NPR's Kirk Siegler reports.
KIRK SIEGLER, BYLINE: Now let's say you've cleared the first round of a job interview and you're trying to impress your potential new boss. She asks for your Facebook password. She just wants to check out some of your photos or that status update you wrote when you were tipsy on New Year's, you know, just to make sure you check out. No way, you'd say, right?
The problem is that if you really need a job, you may be inclined to turn over your personal digital or social media credentials.
Brad Shearer, a Washington DC-based social media and tech law attorney. He helped draft California's new social media privacy act.

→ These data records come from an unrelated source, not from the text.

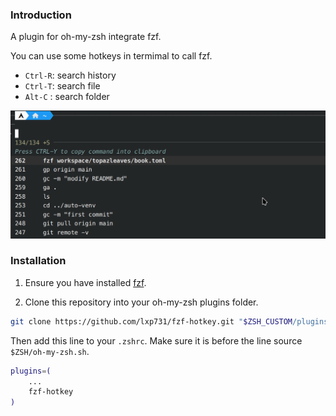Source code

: ### Introduction

A plugin for oh-my-zsh integrate fzf.

You can use some hotkeys in termimal to call fzf.

- `Ctrl-R`: search history
- `Ctrl-T`: search file
- `Alt-C` : search folder

![fzf hotkey](./src/fzf-render.png)

### Installation

1. Ensure you have installed [fzf](https://github.com/junegunn/fzf).

2. Clone this repository into your oh-my-zsh plugins folder.

```bash
git clone https://github.com/lxp731/fzf-hotkey.git "$ZSH_CUSTOM/plugins/fzf-hotkey"
```

Then add this line to your `.zshrc`. Make sure it is before the line source `$ZSH/oh-my-zsh.sh`.
```bash
plugins=(
    ...
    fzf-hotkey
)
```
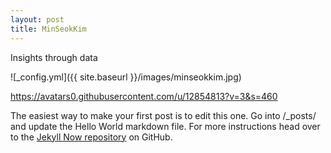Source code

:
 ```yaml
---
layout: post
title: MinSeokKim
---
```


Insights through data

![_config.yml]({{ site.baseurl }}/images/minseokkim.jpg)

https://avatars0.githubusercontent.com/u/12854813?v=3&s=460

The easiest way to make your first post is to edit this one. Go into /_posts/ and update the Hello World markdown file. For more instructions head over to the [Jekyll Now repository](https://github.com/barryclark/jekyll-now) on GitHub.
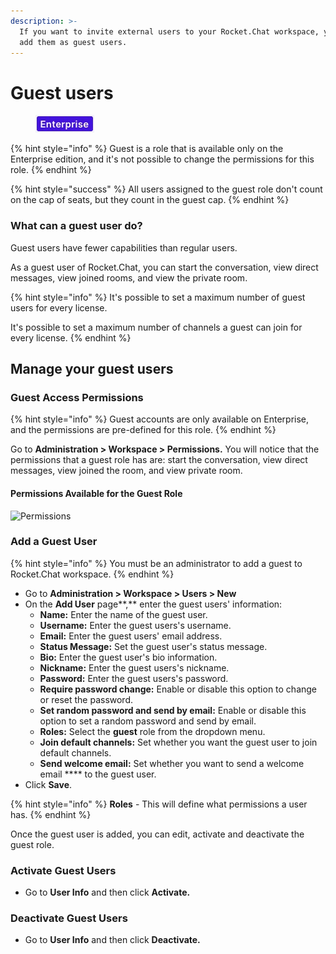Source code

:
 ```yaml
---
description: >-
  If you want to invite external users to your Rocket.Chat workspace, you can
  add them as guest users.
---
```


# Guest users

<figure><img src="../../../.gitbook/assets/2021-06-10_22-31-38 (3) (3) (3) (3) (3) (3) (3) (3) (3) (2) (3) (1) (1) (1) (1) (1) (1) (1) (11) (1) (1).jpg" alt=""><figcaption></figcaption></figure>

{% hint style="info" %}
Guest is a role that is available only on the Enterprise edition, and it's not possible to change the permissions for this role.
{% endhint %}

{% hint style="success" %}
All users assigned to the guest role don't count on the cap of seats, but they count in the guest cap.
{% endhint %}

### What can a guest user do?

Guest users have fewer capabilities than regular users.

As a guest user of Rocket.Chat, you can start the conversation, view direct messages, view joined rooms, and view the private room.

{% hint style="info" %}
It's possible to set a maximum number of guest users for every license.

It's possible to set a maximum number of channels a guest can join for every license.
{% endhint %}

## Manage your guest users

### **Guest Access Permissions**

{% hint style="info" %}
Guest accounts are only available on Enterprise, and the permissions are pre-defined for this role.
{% endhint %}

Go to **Administration > Workspace > Permissions.** You will notice that the permissions that a guest role has are: start the conversation, view direct messages, view joined the room, and view private room.

#### Permissions Available **for the Guest Role**

![Permissions](../../../.gitbook/assets/GuestUser\_Permissions.png)

### Add a Guest User

{% hint style="info" %}
You must be an administrator to add a guest to Rocket.Chat workspace.
{% endhint %}

* Go to **Administration > Workspace > Users > New**
* On the **Add User** page\*\*,\*\* enter the guest users' information:
  * **Name:** Enter the name of the guest user.
  * **Username:** Enter the guest users's username.
  * **Email:** Enter the guest users' email address.
  * **Status Message:** Set the guest user's status message.
  * **Bio:** Enter the guest user's bio information.
  * **Nickname:** Enter the guest users's nickname.
  * **Password:** Enter the guest users's password.
  * **Require password change:** Enable or disable this option to change or reset the password.
  * **Set random password and send by email:** Enable or disable this option to set a random password and send by email.
  * **Roles:** Select the **guest** role from the dropdown menu.
  * **Join default channels:** Set whether you want the guest user to join default channels.
  * **Send welcome email:** Set whether you want to send a welcome email \*\*\*\* to the guest user.
* Click **Save**.

{% hint style="info" %}
**Roles** - This will define what permissions a user has.
{% endhint %}

Once the guest user is added, you can edit, activate and deactivate the guest role.

### Activate Guest Users

* Go to **User Info** and then click **Activate.**

### Deactivate Guest Users

* Go to **User Info** and then click **Deactivate.**
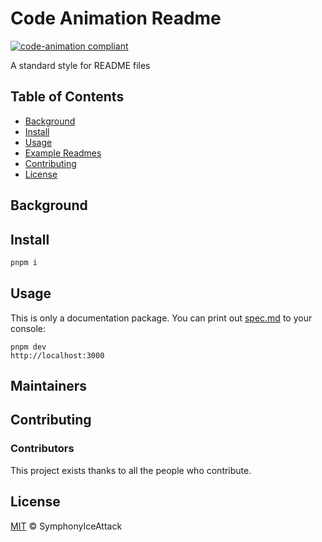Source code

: # Code Animation Readme

[![code-animation compliant](https://img.shields.io/badge/readme%20style-standard-brightgreen.svg?style=flat-square)](https://github.com/SymphonyIceAttack/code-animation)

A standard style for README files


## Table of Contents

- [Background](#background)
- [Install](#install)
- [Usage](#usage)
- [Example Readmes](#example-readmes)
- [Contributing](#contributing)
- [License](#license)

## Background


## Install
```sh
pnpm i
```

## Usage

This is only a documentation package. You can print out [spec.md](spec.md) to your console:

```
pnpm dev
http://localhost:3000
```


## Maintainers


## Contributing

### Contributors

This project exists thanks to all the people who contribute. 

## License

[MIT](LICENSE) © SymphonyIceAttack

More and more people are living their lives online, and Shearer says laws like these are a win for the protection of privacy.
BRAD SHEARER: You have to ask this question: is it okay for your employer to be able to bug your home phone, or bug your home?
SIEGLER: But at the same time, Shearer says, employers shouldn't have to be responsible for what their employees do online. He says a new law in Michigan addresses this problem as well.
In total, six states now have some sort of social media privacy law; Michigan, California, Illinois, Delaware, New Jersey and Maryland. Expect more to follow suit in the coming year, even though this actually worries some electronic privacy advocates.
Kurt Opsahl is a senior staff attorney with the Electronic Frontier Foundation in San Francisco.
KURT OPSAHL: So I think there actually are a lot of dangers associated with legislatures trying to regulate technology with law. The better solution for all of this would be for employers to simply stop doing this, without the need for government intervention.
SIEGLER: Or, says Opsahl, a uniform, single set of rules for every state. The new Congress may consider federal legislation that attempts to do just that.